If fighting surging COVID cases was not enough, the Pinarayi Vijayan government in Kerala was forced to borrow Rs 3500 crore on Wednesday (September 1) to dispense salaries and pensions, reports Manoramaonline.com.
Kerala is facing one of its worst financial crises as public debt rose to over 36 per cent of the state GDP. But the disaster has been unfolding for quite some time. Between 2015 and 2019, Kerala’s revenue plunged from 61 per cent to 55 per cent. The COVID pandemic that followed has only worsened the state’s financial health.
This time the Kerala government borrowed the sum from the open market, facilitated by the Reserve Bank of India (RBI), at an incredibly high rate of 7.06 per cent. The state has availed Rs 2000 crore at an interest rate of 7.04 per cent with a repayment period of 13 years and Rs 1500 crore at 7.06% interest rate for 18 years. So far, this year, Kerala has borrowed Rs 15,000 crore.
In June last year, the state took a loan of Rs 1,000 crore at an interest rate of 6.55% for 10 years and Rs 500 crore at 5.44% for four years, again through RBI’s bond auction.
Kerala has been struggling to contain the COVID pandemic even as the rest of the country is headed towards herd immunity. India logged 43,034 cases on Tuesday (August 31), while Kerala contributed a whopping 30,198 cases to the national tally. The state’s inability to check spiralling cases and consequent lockdowns have had a negative impact on its economy.

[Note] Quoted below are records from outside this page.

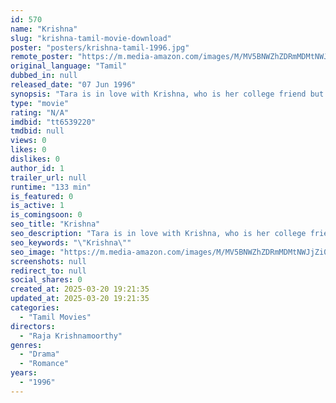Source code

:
 ```yaml
---
id: 570
name: "Krishna"
slug: "krishna-tamil-movie-download"
poster: "posters/krishna-tamil-1996.jpg"
remote_poster: "https://m.media-amazon.com/images/M/MV5BNWZhZDRmMDMtNWJjZi00MmVlLWI3ZTAtZDc2YzA5NDhlODFhXkEyXkFqcGdeQXVyNTM3MDMyMDQ@._V1_SX300.jpg"
original_language: "Tamil"
dubbed_in: null
released_date: "07 Jun 1996"
synopsis: "Tara is in love with Krishna, who is her college friend but he does not reciprocate her feelings. Things take a turn when Krishna falls in love with Lizy."
type: "movie"
rating: "N/A"
imdbid: "tt6539220"
tmdbid: null
views: 0
likes: 0
dislikes: 0
author_id: 1
trailer_url: null
runtime: "133 min"
is_featured: 0
is_active: 1
is_comingsoon: 0
seo_title: "Krishna"
seo_description: "Tara is in love with Krishna, who is her college friend but he does not reciprocate her feelings. Things take a turn when Krishna falls in love with Lizy."
seo_keywords: "\"Krishna\""
seo_image: "https://m.media-amazon.com/images/M/MV5BNWZhZDRmMDMtNWJjZi00MmVlLWI3ZTAtZDc2YzA5NDhlODFhXkEyXkFqcGdeQXVyNTM3MDMyMDQ@._V1_SX300.jpg"
screenshots: null
redirect_to: null
social_shares: 0
created_at: 2025-03-20 19:21:35
updated_at: 2025-03-20 19:21:35
categories:
  - "Tamil Movies"
directors:
  - "Raja Krishnamoorthy"
genres:
  - "Drama"
  - "Romance"
years:
  - "1996"
---
```

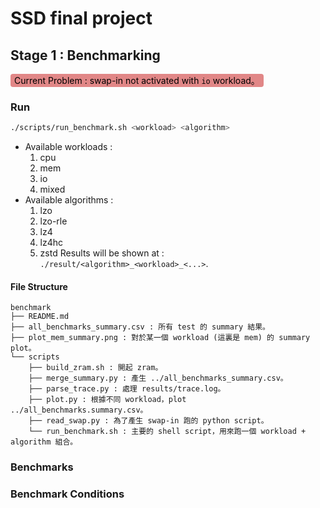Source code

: # SSD final project
## Stage 1 : Benchmarking

<span style="background-color:rgb(225, 135, 135); color: black; padding: 2px 6px; border-radius: 4px;">Current Problem : swap-in not activated with `io` workload。</span>

### Run
```bash
./scripts/run_benchmark.sh <workload> <algorithm>
```
- Available workloads :
    1. cpu
    2. mem
    3. io
    4. mixed
- Available algorithms :
    1. lzo 
    2. lzo-rle 
    3. lz4 
    4. lz4hc 
    5. zstd
Results will be shown at : `./result/<algorithm>_<workload>_<...>`.
#### File Structure
```
benchmark
├── README.md
├── all_benchmarks_summary.csv : 所有 test 的 summary 結果。
├── plot_mem_summary.png : 對於某一個 workload (這裏是 mem) 的 summary plot。
└── scripts
    ├── build_zram.sh : 開起 zram。
    ├── merge_summary.py : 產生 ../all_benchmarks_summary.csv。
    ├── parse_trace.py : 處理 results/trace.log。
    ├── plot.py : 根據不同 workload，plot ../all_benchmarks.summary.csv。
    ├── read_swap.py : 為了產生 swap-in 跑的 python script。
    └── run_benchmark.sh : 主要的 shell script，用來跑一個 workload + algorithm 組合。
```
### Benchmarks
### Benchmark Conditions
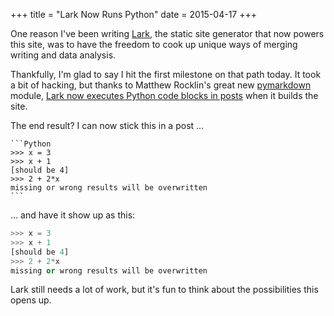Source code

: +++
title = "Lark Now Runs Python"
date = 2015-04-17
+++

One reason I've been writing [Lark](https://github.com/chrismeserole/lark/), the static site generator that now powers this site, was to have the freedom to cook up unique ways of merging writing and data analysis. 

Thankfully, I'm glad to say I hit the first milestone on that path today. It took a bit of hacking, but thanks to Matthew Rocklin's great new [pymarkdown](https://github.com/mrocklin/pymarkdown) module, [Lark now executes Python code blocks in posts](https://github.com/chrismeserole/lark/blob/master/_posts/python-example.md) when it builds the site.

The end result? I can now stick this in a post ... 

	```Python
	>>> x = 3
	>>> x + 1
	[should be 4]
	>>> 2 + 2*x
	missing or wrong results will be overwritten
	```

... and have it show up as this:  

```Python
>>> x = 3
>>> x + 1
[should be 4]
>>> 2 + 2*x
missing or wrong results will be overwritten
```

Lark still needs a lot of work, but it's fun to think about the possibilities this opens up.  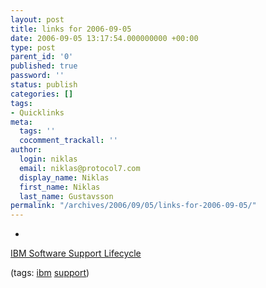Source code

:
 ```yaml
---
layout: post
title: links for 2006-09-05
date: 2006-09-05 13:17:54.000000000 +00:00
type: post
parent_id: '0'
published: true
password: ''
status: publish
categories: []
tags:
- Quicklinks
meta:
  tags: ''
  cocomment_trackall: ''
author:
  login: niklas
  email: niklas@protocol7.com
  display_name: Niklas
  first_name: Niklas
  last_name: Gustavsson
permalink: "/archives/2006/09/05/links-for-2006-09-05/"
---
```

- 
[IBM Software Support Lifecycle](http://www-306.ibm.com/software/info/supportlifecycle/)

(tags: [ibm](http://del.icio.us/protocol7/ibm) [support](http://del.icio.us/protocol7/support))
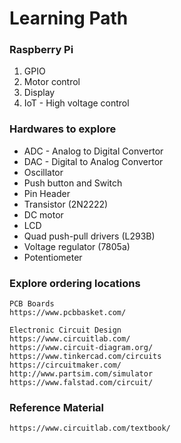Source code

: # Learning Path

### Raspberry Pi

1. GPIO
2. Motor control
3. Display
4. IoT - High voltage control

### Hardwares to explore

* ADC - Analog to Digital Convertor
* DAC - Digital to Analog Convertor
* Oscillator
* Push button and Switch
* Pin Header
* Transistor \(2N2222\)
* DC motor
* LCD
* Quad push-pull drivers \(L293B\)
* Voltage regulator \(7805a\)
* Potentiometer

### Explore ordering locations

```
PCB Boards
https://www.pcbbasket.com/

Electronic Circuit Design
https://www.circuitlab.com/
https://www.circuit-diagram.org/
https://www.tinkercad.com/circuits
https://circuitmaker.com/
http://www.partsim.com/simulator
https://www.falstad.com/circuit/
```

### Reference Material

```
https://www.circuitlab.com/textbook/
```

For Kerala, it is a Catch-22 situation: Should it save lives or protect livelihoods. In some districts, the average test positivity rate (TPR) is above 15 per cent. The suicide rate too has gone up with small-time traders and farmers accounting for most deaths. In the last two months, Kerala reported more than 30 pandemic-induced suicides.
Kerala Finance Minister K N Balagopal said a few days back that the state needs an “out-of-the-box” idea to tide over the present crisis.
However, the state is in no mood to cut expenses. “This is not the right time to think of fiscal corrections, and there is no question of us cutting down on spending. Rather, this is the time to think out-of-the-box, because as a democratic government we’ve to ensure the livelihoods are protected, which demands that we continued to spent so that economic activity doesn’t get stalled further and shrink an already-ravaged economy,” Balagopal told PTI in an interview some days back.